Together, the above arguments indicate that type II opsins evolved separately from type I opsins, indicating an amazing convergent evolution of the two opsin types as suggested by Spudich et al.. (2000). Convergence might imply that the 7-TM structure common to both families of opsins is vital to the sensory functionality of the protein. Given that opsins are found abundantly across the three domains, the sensory functions of opsins appear to be a necessity to many diverse life forms.
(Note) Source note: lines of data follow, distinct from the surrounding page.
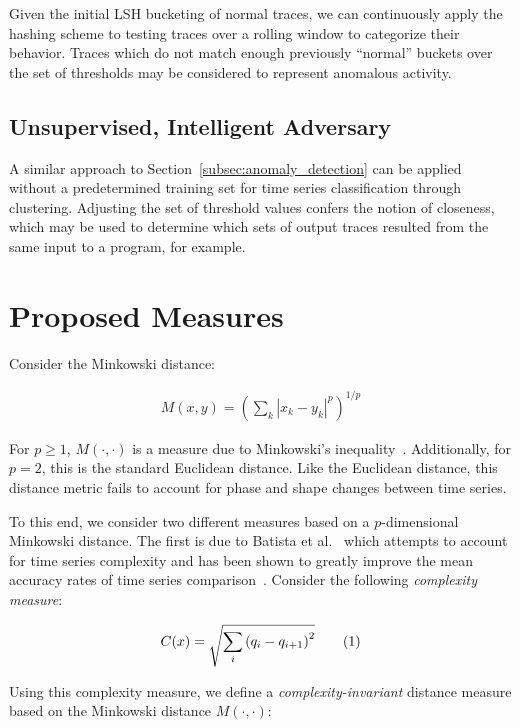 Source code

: \documentclass[a4paper]{article}
\newcommand\numberthis{\addtocounter{equation}{1}\tag{\theequation}}
\begin{document}
Given the initial LSH bucketing of normal traces, we can continuously apply the hashing scheme to testing traces over a rolling window to categorize their behavior.
Traces which do not match enough previously ``normal'' buckets over the set of thresholds may be considered to represent anomalous activity.


\subsection{Unsupervised, Intelligent Adversary}

A similar approach to Section~\ref{subsec:anomaly_detection} can be applied without a predetermined training set for time series classification through clustering.
Adjusting the set of threshold values confers the notion of closeness, which may be used to determine which sets of output traces resulted from the same input to a program, for example.

\section{Proposed Measures}

Consider the Minkowski distance:

\begin{align*}
    M(x,y) = {(\sum\limits_k |x_k - y_k|^p)}^{1/p}
\end{align*}

For $p \ge 1$, $M(\cdot,\cdot)$ is a measure due to Minkowski's inequality~\cite[p. 190]{wheeden15-measure}.
Additionally, for $p = 2$, this is the standard Euclidean distance.
Like the Euclidean distance, this distance metric fails to account for phase and shape changes between time series.

To this end, we consider two different measures based on a $p$-dimensional Minkowski distance.
The first is due to Batista et al.~\cite{batista14-cid} which attempts to account for time series complexity and has been shown to greatly improve the mean accuracy rates of time series comparison~\cite{giusti13-ecd}.
Consider the following \textit{complexity measure}:

\begin{align*}
    C(x) = \sqrt{\sum\limits_i {(q_i - q_{i+1})}^2} \numberthis
\end{align*}

Using this complexity measure, we define a \textit{complexity-invariant} distance measure based on the Minkowski distance $M(\cdot,\cdot)$:
\end{document}
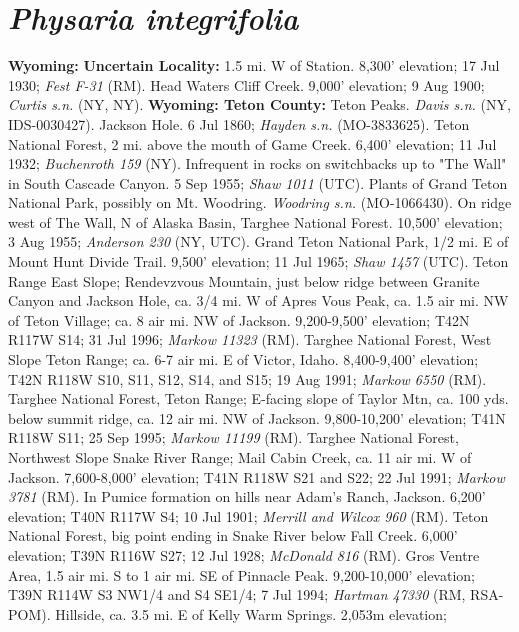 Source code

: \section*{\textit{Physaria integrifolia}}

  \textbf{Wyoming:}
  \textbf{Uncertain Locality:}
1.5 mi. W of Station. 8,300' elevation; 17 Jul 1930; \textit{Fest F-31} (RM).
Head Waters Cliff Creek. 9,000' elevation; 9 Aug 1900;
\textit{Curtis s.n.} (NY, NY).
  \textbf{Wyoming: Teton County:}
Teton Peaks. \textit{Davis s.n.} (NY, IDS-0030427).
Jackson Hole. 6 Jul 1860; \textit{Hayden s.n.} (MO-3833625).
Teton National Forest, 2 mi. above the mouth of Game Creek. 6,400' elevation;
11 Jul 1932; \textit{Buchenroth 159} (NY).
Infrequent in rocks on switchbacks up to "The Wall" in South Cascade Canyon.
5 Sep 1955; \textit{Shaw 1011} (UTC).
Plants of Grand Teton National Park, possibly on Mt. Woodring.
\textit{Woodring s.n.} (MO-1066430).
On ridge west of The Wall, N of Alaska Basin, Targhee National Forest.
10,500' elevation; 3 Aug 1955; \textit{Anderson 230} (NY, UTC).
Grand Teton National Park, 1/2 mi. E of Mount Hunt Divide Trail.
9,500' elevation; 11 Jul 1965; \textit{Shaw 1457} (UTC).
Teton Range East Slope; Rendevzvous Mountain, just below ridge between
Granite Canyon and Jackson Hole, ca. 3/4 mi. W of Apres Vous Peak, ca. 1.5 air
mi. NW of Teton Village; ca. 8 air mi. NW of Jackson. 9,200-9,500' elevation;
T42N R117W S14; 31 Jul 1996; \textit{Markow 11323} (RM).
Targhee National Forest, West Slope Teton Range; ca. 6-7 air mi. E of Victor,
Idaho. 8,400-9,400' elevation; T42N R118W S10, S11, S12, S14, and S15;
19 Aug 1991; \textit{Markow 6550} (RM).
Targhee National Forest, Teton Range; E-facing slope of Taylor Mtn, ca. 100 yds.
below summit ridge, ca. 12 air mi. NW of Jackson. 9,800-10,200' elevation;
T41N R118W S11; 25 Sep 1995; \textit{Markow 11199} (RM).
Targhee National Forest, Northwest Slope Snake River Range; Mail Cabin Creek,
ca. 11 air mi. W of Jackson. 7,600-8,000’ elevation; T41N R118W S21 and S22;
22 Jul 1991; \textit{Markow 3781} (RM).
In Pumice formation on hills near Adam's Ranch, Jackson. 6,200' elevation;
T40N R117W S4; 10 Jul 1901; \textit{Merrill and Wilcox 960} (RM).
Teton National Forest, big point ending in Snake River below Fall Creek.
6,000' elevation; T39N R116W S27; 12 Jul 1928; \textit{McDonald 816} (RM).
Gros Ventre Area, 1.5 air mi. S to 1 air mi. SE of Pinnacle Peak.
9,200-10,000' elevation; T39N R114W S3 NW1/4 and S4 SE1/4; 7 Jul 1994;
\textit{Hartman 47330} (RM, RSA-POM).
Hillside, ca. 3.5 mi. E of Kelly Warm Springs. 2,053m elevation;
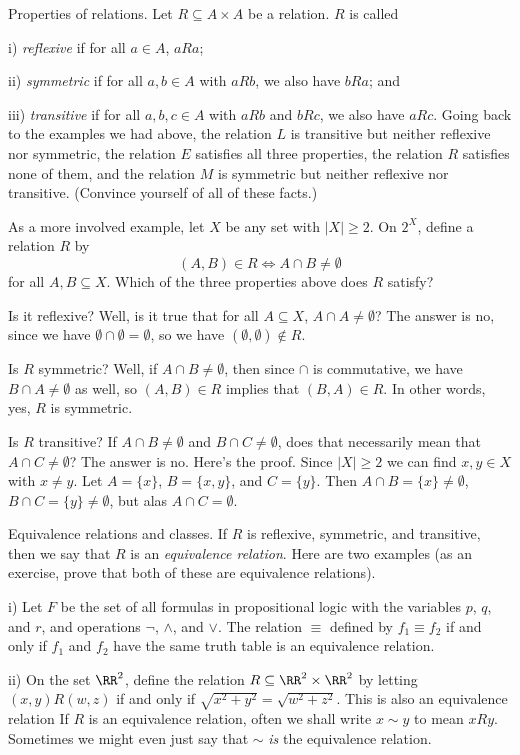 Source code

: \medskip\boldlabel Properties of relations. Let $R\subseteq A\times A$ be a relation. $R$ is called
\medskip
\item{i)} {\it reflexive} if for all $a\in A$, $aRa$;
\smallskip
\item{ii)} {\it symmetric} if for all $a,b\in A$ with $aRb$, we also have $bRa$; and
\smallskip
\item{iii)} {\it transitive} if for all $a,b,c\in A$ with $aRb$ and $bRc$, we also have $aRc$.
\medskip
Going back to the examples we had above, the relation $L$ is transitive but neither reflexive nor symmetric,
the relation $E$ satisfies all three properties, the relation $R$ satisfies none of them, and the relation
$M$ is symmetric but neither reflexive nor transitive. (Convince yourself of all of these facts.)

As a more involved example, let $X$ be any set with $|X|\ge 2$. On $2^X$, define a relation $R$ by
$$(A,B)\in R \Leftrightarrow A\cap B\ne \emptyset$$
for all $A,B\subseteq X$. Which of the three properties above does $R$ satisfy?

Is it reflexive? Well, is it true that for all $A\subseteq X$, $A\cap A \ne \emptyset$? The answer
is no, since we have $\emptyset \cap \emptyset = \emptyset$, so we have $(\emptyset, \emptyset)\notin R$.

Is $R$ symmetric? Well, if $A\cap B \ne \emptyset$, then since $\cap$ is commutative, we have
$B\cap A \ne \emptyset$ as well, so $(A,B)\in R$ implies that $(B,A)\in R$. In other words, yes, $R$ is symmetric.

Is $R$ transitive? If $A\cap B\ne \emptyset$ and $B\cap C\ne \emptyset$, does that necessarily mean
that $A\cap C\ne\emptyset$? The answer is no. Here's the proof. Since $|X|\ge 2$ we can find $x,y\in X$
with $x\ne y$. Let $A = \{x\}$, $B = \{x,y\}$, and $C = \{y\}$. Then $A\cap B = \{x\}\ne \emptyset$,
$B\cap C = \{y\}\ne \emptyset$, but alas $A\cap C = \emptyset$.

\medskip\boldlabel Equivalence relations and classes. If $R$ is reflexive, symmetric, and transitive, then we say
that $R$ is an {\it equivalence relation}. Here are two examples (as an exercise, prove that both of
these are equivalence relations).
\medskip
\item{i)} Let $F$ be the set of all formulas in propositional logic with the variables $p$, $q$, and $r$,
and operations $\neg$, $\wedge$, and $\vee$. The relation $\equiv$ defined by $f_1 \equiv f_2$
if and only if $f_1$ and $f_2$ have the same truth table is an equivalence relation.
\smallskip
\item{ii)} On the set $\RR^2$, define the relation $R \subseteq \RR^2\times \RR^2$ by letting
$(x,y) R (w,z)$ if and only if $\sqrt{x^2 + y^2} = \sqrt{w^2 + z^2}$. This is also an equivalence relation
\medskip
If $R$ is an equivalence relation, often we shall write $x\sim y$ to mean $xRy$. Sometimes we might
even just say that $\sim$ {\it is} the equivalence relation.

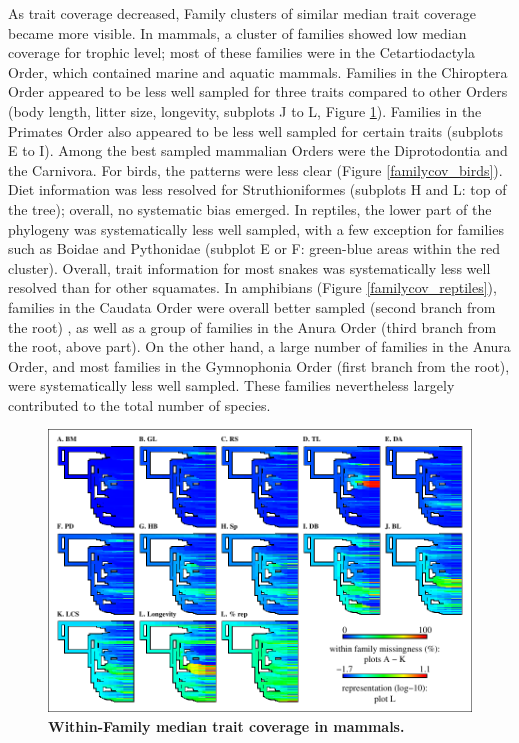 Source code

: As trait coverage decreased, Family clusters of similar median trait coverage became more visible. In mammals, a cluster of families showed low median coverage for trophic level; most of these families were in the Cetartiodactyla Order, which contained marine and aquatic mammals. Families in the Chiroptera Order appeared to be less well sampled for three traits compared to other Orders (body length, litter size, longevity, subplots J to L, Figure \ref{familycov_mammals}). Families in the Primates Order also appeared to be less well sampled for certain traits (subplots E to I). Among the best sampled mammalian Orders were the Diprotodontia and the Carnivora. For birds, the patterns were less clear (Figure \ref{familycov_birds}). Diet information was less resolved for Struthioniformes (subplots H and L: top of the tree); overall, no systematic bias emerged.
 In reptiles, the lower part of the phylogeny was systematically less well sampled, with a few exception for families such as Boidae and Pythonidae (subplot E or F: green-blue areas within the red cluster). Overall, trait information for most snakes was systematically less well resolved than for other squamates.
In amphibians (Figure \ref{familycov_reptiles}), families in the Caudata Order were overall better sampled  (second branch from the root) , as well as a group of families in the Anura Order (third branch from the root, above part). On the other hand, a large number of families in the Anura Order, and most families in the Gymnophonia Order (first branch from the root), were systematically less well sampled. These families nevertheless largely contributed to the total number of species. 

\pagebreak

\begin{figure}[h!]
\centering
\includegraphics[scale=1]{figures/chapter2/NA_phylo_patterns/Mammals_coverage}
\caption[Within-Family median trait coverage in mammals]{\textbf{Within-Family median trait coverage in mammals.}}
\label{familycov_mammals}
\end{figure}

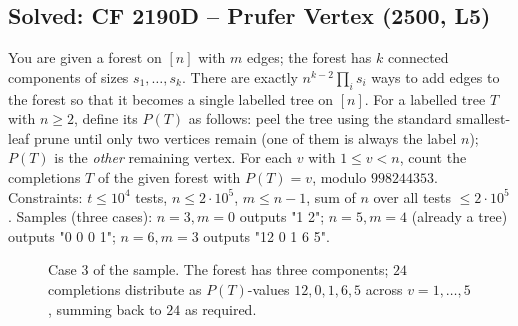 \subsection{Solved: CF 2190D -- Prufer Vertex (2500, L5)}


\begin{problemstatement}
You are given a forest on \([n]\) with \(m\) edges; the forest has \(k\)
connected components of sizes \(s_1,\dots,s_k\).  There are exactly
\(n^{k-2}\prod_i s_i\) ways to add edges to the forest so that it becomes a
single labelled tree on \([n]\).  For a labelled tree \(T\) with \(n\ge 2\),
define its  \(P(T)\) as follows: peel the tree using the
standard smallest-leaf prune until only two vertices remain (one of them is
always the label \(n\)); \(P(T)\) is the \emph{other} remaining vertex.  For
each \(v\) with \(1\le v<n\), count the completions \(T\) of the given forest
with \(P(T)=v\), modulo \(998244353\).  Constraints: \(t\le 10^4\) tests,
\(n\le 2\cdot 10^5\), \(m\le n-1\), sum of \(n\) over all tests \(\le
2\cdot 10^5\).  Samples (three cases): \(n=3, m=0\) outputs "1 2"; \(n=5,
m=4\) (already a tree) outputs "0 0 0 1"; \(n=6, m=3\) outputs "12 0 1 6 5".
\end{problemstatement}

\begin{figure}[H]
\centering
{}
\caption{Case 3 of the sample.  The forest has three components; \(24\)
completions distribute as \(P(T)\)-values \(12,0,1,6,5\) across
\(v=1,\dots,5\), summing back to \(24\) as required.}
\label{fig:c32-prufvtx}
\end{figure}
Despite this growing consensus indicating that the two types of opsins are not homologous (Bieszke et al. 1999 and Spudich et al. 2000), some researchers do not preclude homologous origins, given such strong functional similarities (Deininger et al. 2000; Ebnet et al. 1999).

Even if type I and type II opsins have separate origins, type II opsins and homologus GPCR genes could still have originated through an internal duplication event separate from that of nonhomologous type I opsins. Although we found no statistical evidence, such a hypothesis is still possible. Since GPCR homologues are known from outside animals, an ancient internal duplication event would have occurred at least several hundred million years ago. If rates of evolution are high enough, this is sufficient time for duplicated TMS domains to diverge and erase the historical signal of duplication. Given the constraints of TMS proteins (e.g., amino acids must be hydrophobic), the power of shuffling analyses may be low. Additionally, rates of evolution or time of origin for type I opsins and GPCRs may be different. As discussed above, these hypotheses would be very difficult to test.

Conclusion

In summary, we used customized global alignment schemes to test the hypothesis of an internal domain duplications at the origin of type II opsins. Our methods supported a duplicative origin of type I opsins, consistent with previous studies (Ihara et al. 1999; Zhai et al. 2001). Using these same methods, we find no statistical support for a similar origin of type II opsins. These results are consistent with multiple other lines of evidence that type I and type II opsins represent an amazing convergence. Although we find no signal of duplication of type II opsin membrane components, we cannot formally rule out the possibility that this signal was erased since the time of origin of these opsins.